Thibaud arrived on Sunday night and we all had a tasty meal out – getting to know eachother and making the most of the shore while we were still able to.
Monday morning we climbed up the local hill – Muttonbird Island – to see what the harbour entrance looked like. We were planning to leave on the back of a low pressure system and ride the favourable winds most of the way to New Caledonia, but that meant that the first day or two of passage would have waves and swell left over from the low’s passing. The swell coming into the harbour that morning was almost breaking across the entrance, with some of the larger waves looking quite threatening. It was low tide, and the swell was forecast to drop so we left it a few hours (a higher tide means more water over the ground and the waves are more mellow).
After lunch a second visit to the top of the hill gave the green light and we were off! We filled the boats with water and fuel and hoisted the sails in the outer harbour.

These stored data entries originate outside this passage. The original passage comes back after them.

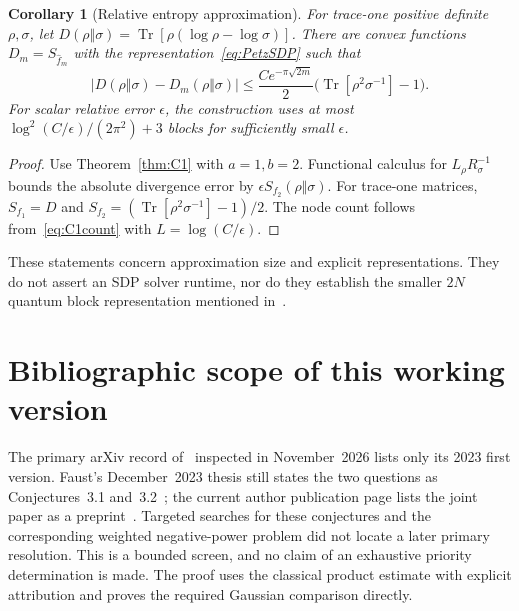 \documentclass[11pt]{article}
\newtheorem{corollary}[theorem]{Corollary}
\numberwithin{equation}{section}
\newcommand{\tr}{\operatorname{Tr}}
\begin{document}
\begin{corollary}[Relative entropy approximation]\label{cor:entropy}
For trace-one positive definite $\rho,\sigma$, let
$D(\rho\Vert\sigma)=\tr[\rho(\log\rho-\log\sigma)]$.
There are convex functions $D_m=S_{\widehat f_m}$ with the
representation~\eqref{eq:PetzSDP} such that
\begin{equation}\label{eq:entropyError}
 |D(\rho\Vert\sigma)-D_m(\rho\Vert\sigma)|
 \le\frac{C e^{-\pi\sqrt{2m}}}{2}
                  \bigl(\tr[\rho^2\sigma^{-1}]-1\bigr).
\end{equation}
For scalar relative error $\epsilon$, the construction uses at most
$\log^2(C/\epsilon)/(2\pi^2)+3$ blocks for sufficiently small $\epsilon$.
\end{corollary}

\begin{proof}
Use Theorem~\ref{thm:C1} with $a=1,b=2$. Functional calculus for
$L_\rho R_\sigma^{-1}$ bounds the absolute divergence error by
$\epsilon S_{f_2}(\rho\Vert\sigma)$. For trace-one matrices,
$S_{f_1}=D$ and $S_{f_2}=(\tr[\rho^2\sigma^{-1}]-1)/2$.
The node count follows from~\eqref{eq:C1count} with
$L=\log(C/\epsilon)$.
\end{proof}

These statements concern approximation size and explicit representations.
They do not assert an SDP solver runtime, nor do they establish the
smaller $2N$ quantum block representation mentioned in~\cite{FF}.

\section*{Bibliographic scope of this working version}

The primary arXiv record of~\cite{FF} inspected in November~2026 lists
only its 2023 first version. Faust's December~2023 thesis still states
the two questions as Conjectures~3.1 and~3.2~\cite{FaustThesis}; the
current author publication page lists the joint paper as a
preprint~\cite{FawziPage}. Targeted searches for these conjectures and
the corresponding weighted negative-power problem did not locate a
later primary resolution. This is a bounded screen, and no claim of an
exhaustive priority determination is made. The proof uses the classical
product estimate with explicit attribution and proves the required
Gaussian comparison directly.
\end{document}

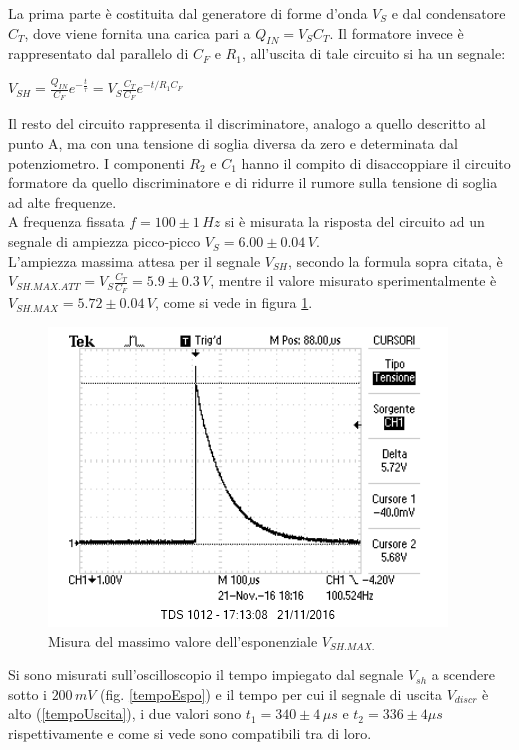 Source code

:\documentclass[10pt,a4paper]{article}
\begin{document}
La prima parte è costituita dal generatore di forme d'onda $V_S$ e dal condensatore $C_T$, dove viene fornita una carica pari a $Q_{IN}=V_S C_T$. Il formatore invece è rappresentato dal parallelo di $C_F$ e $R_1$, all'uscita di tale circuito si ha un segnale:\\
\begin{center}
$V_{SH}=\frac{Q_{IN}}{C_F} e^{-\frac{t}{\tau}} = V_S \frac{C_T}{C_F} e^{-t/R_1 C_F}$\\
\end{center}

Il resto del circuito rappresenta il discriminatore, analogo a quello descritto al punto A, ma con una tensione di soglia diversa da zero e determinata dal potenziometro. I componenti $R_2$ e $C_1$ hanno il compito di disaccoppiare il circuito formatore da quello discriminatore e di ridurre il rumore sulla tensione di soglia ad alte frequenze.\\
A frequenza fissata $f = 100\pm 1 \, Hz$ si è misurata la risposta del circuito ad un segnale di ampiezza picco-picco $V_S = 6.00 \pm 0.04 \, V$.\\
L'ampiezza massima attesa per il segnale $V_{SH}$, secondo la formula sopra citata, è $V_{SH.MAX.ATT} = V_S \frac{C_T}{C_F} =  5.9 \pm 0.3 \, V$, mentre il valore misurato sperimentalmente è $V_{SH.MAX} = 5.72 \pm 0.04 \, V$, come si vede in figura \ref{esponenziale}.\\

\begin{figure}[h]
\centering
\includegraphics[scale=1.0]{immagini/esponenziale.png}
\caption{Misura del massimo valore dell'esponenziale $V_{SH.MAX.}$}
\label{esponenziale}
\end{figure}

Si sono misurati sull'oscilloscopio il tempo impiegato dal segnale $V_{sh}$ a scendere sotto i  $200 \, mV$ (fig. \ref{tempoEspo}) e il tempo per cui il segnale di uscita $V_{discr}$ è alto (\ref{tempoUscita}), i due valori sono $t_1 = 340 \pm 4 \, \mu s$ e  $t_2 = 336 \pm 4 \mu s$ rispettivamente e come si vede sono compatibili tra di loro.
\end{document}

Santana led the charge out through the heads, just as a huge set wave came through. Up, up, up she went and I distinctly remember seeing the whole of her deck as she lunged towards the sky. The wave didn’t break, but as she came crashing down the other side she lost the life ring. We weren’t far behind over the same wave- which had mellowed out a little when it got to us – but Tilly was still fully lifted off her mattress in the forward berth as the bow dropped off the back of the wave! After that, we were out. Two reefs in the main and sailing at nearly 7 knots, bound for a new land.

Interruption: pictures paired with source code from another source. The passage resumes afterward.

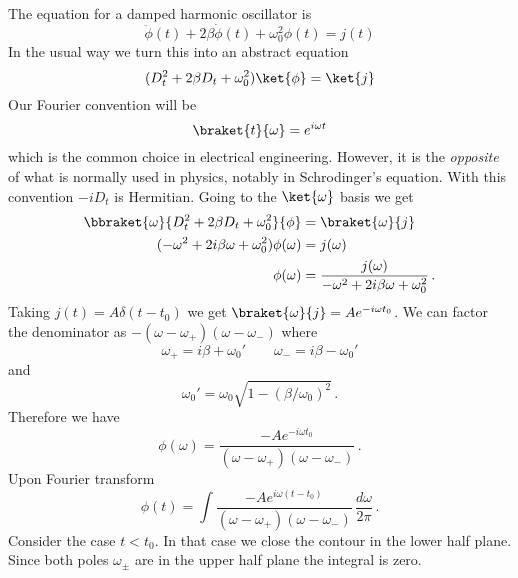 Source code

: 
The equation for a damped harmonic oscillator is
\begin{equation}
  \ddot{\phi}(t)+2\beta\dot{\phi}(t)+\omega_{0}^{2}\phi(t)=j(t)
\end{equation}
In the usual way we turn this into an abstract equation \begin{equation}
(D_{t}^{2}+2\beta D_{t}+\omega_{0}^{2})\ket{\phi}=\ket{j} \end{equation}
Our Fourier convention will be
\begin{equation}
  \braket{t}{\omega}=e^{i\omega t}
\end{equation}
which is the common choice in electrical engineering.
However, it is the \emph{opposite} of what is normally used in physics, notably in Schrodinger's equation.
With this convention $-iD_t$ is Hermitian.
Going to the $\ket{\omega}$ basis we get
\begin{align}
  \bbraket{\omega}{D_t^2 + 2\beta D_t + \omega_0^2}{\phi} &= \braket{\omega}{j} \nonumber \\
  (-\omega^{2} + 2 i \beta\omega + \omega_{0}^{2}) \phi(\omega) & = j(\omega) \nonumber \\
  \phi(\omega) & = \frac{j(\omega)}{-\omega^{2} + 2 i \beta \omega + \omega_{0}^{2}}
  \, .
\end{align}
Taking $j(t)=A\delta(t-t_{0})$ we get $\braket{\omega}{j} = A e^{-i \omega t_{0}}$.
We can factor the denominator as $-(\omega-\omega_{+})(\omega-\omega_{-})$
where
\begin{equation}
  \omega_{+} = i \beta + \omega_0' \qquad \omega_{-} = i \beta - \omega_0' \label{eq:omega_plus_minus}
\end{equation}
and
\begin{equation}
  \omega_0' = \omega_0 \sqrt{ 1 - \left( \beta / \omega_0 \right) ^2 } \, .
\end{equation}
Therefore we have
\begin{equation}
  \phi(\omega) = \frac{-A e^{-i \omega t_0}}{(\omega - \omega_{+})(\omega-\omega_{-})} \, .
\end{equation}
Upon Fourier transform
\begin{equation}
  \phi(t) = 
  \int\frac{-Ae^{i \omega(t - t_0)}}{(\omega-\omega_{+})(\omega-\omega_{-})} \,
  \frac{d\omega}{2\pi} \, .
\end{equation}
Consider the case $t < t_0$.
In that case we close the contour in the lower half plane.
Since both poles $\omega_\pm$ are in the upper half plane the integral is zero.
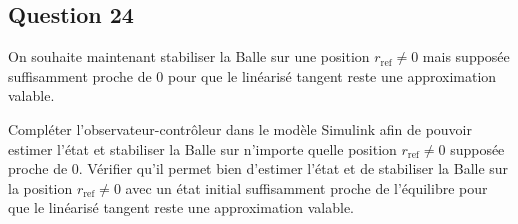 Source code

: \documentclass[class=article, crop=false]{standalone}
\begin{document}
\subsection{Question 24}
On souhaite maintenant stabiliser la Balle sur une position $r_{\text{ref}} \neq 0$ mais supposée suffisamment proche de 0 pour que le linéarisé tangent reste une approximation valable.
\begin{exercise}
    Compléter l'observateur-contrôleur dans le modèle Simulink afin de pouvoir estimer l'état et stabiliser la Balle sur n'importe quelle position $r_{\text{ref}} \neq 0$ supposée proche de 0. Vérifier qu'il permet bien d'estimer l'état et de stabiliser la Balle sur la position $r_{\text{ref}} \neq 0$ avec un état initial suffisamment proche de l'équilibre pour que le linéarisé tangent reste une approximation valable.
\end{exercise}
\end{document}
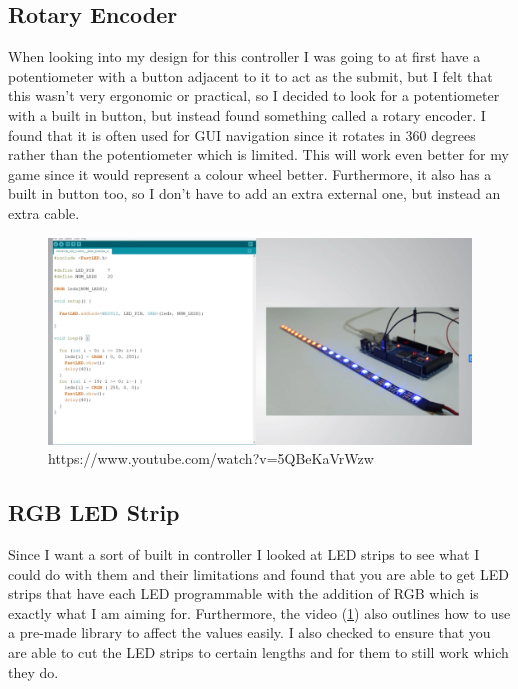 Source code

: \documentclass{article}
\begin{document}
\subsection{Rotary Encoder}

When looking into my design for this controller I was going to at first have a potentiometer with a button adjacent to it to act as the submit, but I felt that this wasn't very ergonomic or practical, so I decided to look for a potentiometer with a built in button, but instead found something called a rotary encoder. I found that it is often used for GUI navigation since it rotates in 360 degrees rather than the potentiometer which is limited. This will work even better for my game since it would represent a colour wheel better. Furthermore, it also has a built in button too, so I don't have to add an extra external one, but instead an extra cable.

\begin{figure}[ht]
  \includegraphics[width=\textwidth,height=\textheight,keepaspectratio]{led_strip.PNG}
  \caption{https://www.youtube.com/watch?v=5QBeKaVrWzw}
  \label{fig:rgb_led_strip}
\end{figure}

\subsection{RGB LED Strip}

Since I want a sort of built in controller I looked at LED strips to see what I could do with them and their limitations and found that you are able to get LED strips that have each LED programmable with the addition of RGB which is exactly what I am aiming for. Furthermore, the video (\ref{fig:rgb_led_strip}) also outlines how to use a pre-made library to affect the values easily. I also checked to ensure that you are able to cut the LED strips to certain lengths and for them to still work which they do.
\end{document}
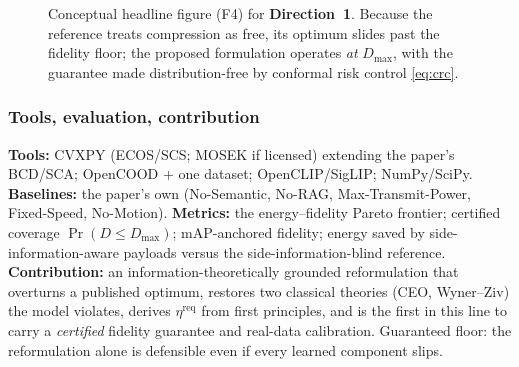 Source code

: \documentclass[11pt,a4paper]{article}
\newcommand{\Dir}[1]{\textcolor{accent}{\textbf{Direction~#1}}}
\begin{document}
\begin{figure}[t]
\centering
{}
\caption{Conceptual headline figure (F4) for \Dir{1}. Because the reference treats compression as free, its optimum slides past the fidelity floor; the proposed formulation operates \emph{at} $D_{\max}$, with the guarantee made distribution-free by conformal risk control \eqref{eq:crc}.}
\label{fig:pareto}
\end{figure}

\subsubsection{Tools, evaluation, contribution}
\textbf{Tools:} CVXPY (ECOS/SCS; MOSEK if licensed) extending the paper's BCD/SCA; OpenCOOD + one dataset; OpenCLIP/SigLIP; NumPy/SciPy. \textbf{Baselines:} the paper's own (No-Semantic, No-RAG, Max-Transmit-Power, Fixed-Speed, No-Motion). \textbf{Metrics:} the energy--fidelity Pareto frontier; certified coverage $\Pr(D\le D_{\max})$; mAP-anchored fidelity; energy saved by side-information-aware payloads versus the side-information-blind reference. \textbf{Contribution:} an information-theoretically grounded reformulation that overturns a published optimum, restores two classical theories (CEO, Wyner--Ziv) the model violates, derives $\eta^{\mathrm{req}}$ from first principles, and is the first in this line to carry a \emph{certified} fidelity guarantee and real-data calibration. Guaranteed floor: the reformulation alone is defensible even if every learned component slips.
\end{document}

The first couple of days at sea were pretty standard for an offshore passage with reasonable weather; varying from light winds where we motored to keep up the average speed, to 20 knots which is perfect sailing wind. We had the spinnaker up a couple of times, kept up with Santana (just) to make a rendezvous on Wednesday (day 3).
Next day brought squally weather which is never nice; rain and gusts of wind with each squall means you need to either just keep small sails up and drift through the calms, or keep changing sails up and down with the wind. We worked the boat hard, trying to keep our speed up; both so that we could keep up with Santana, and so that the overall passage time was sensible. The difference between 3 knots and 4 knots is a full 25%, which over a 1000 mile distance can add a couple of days.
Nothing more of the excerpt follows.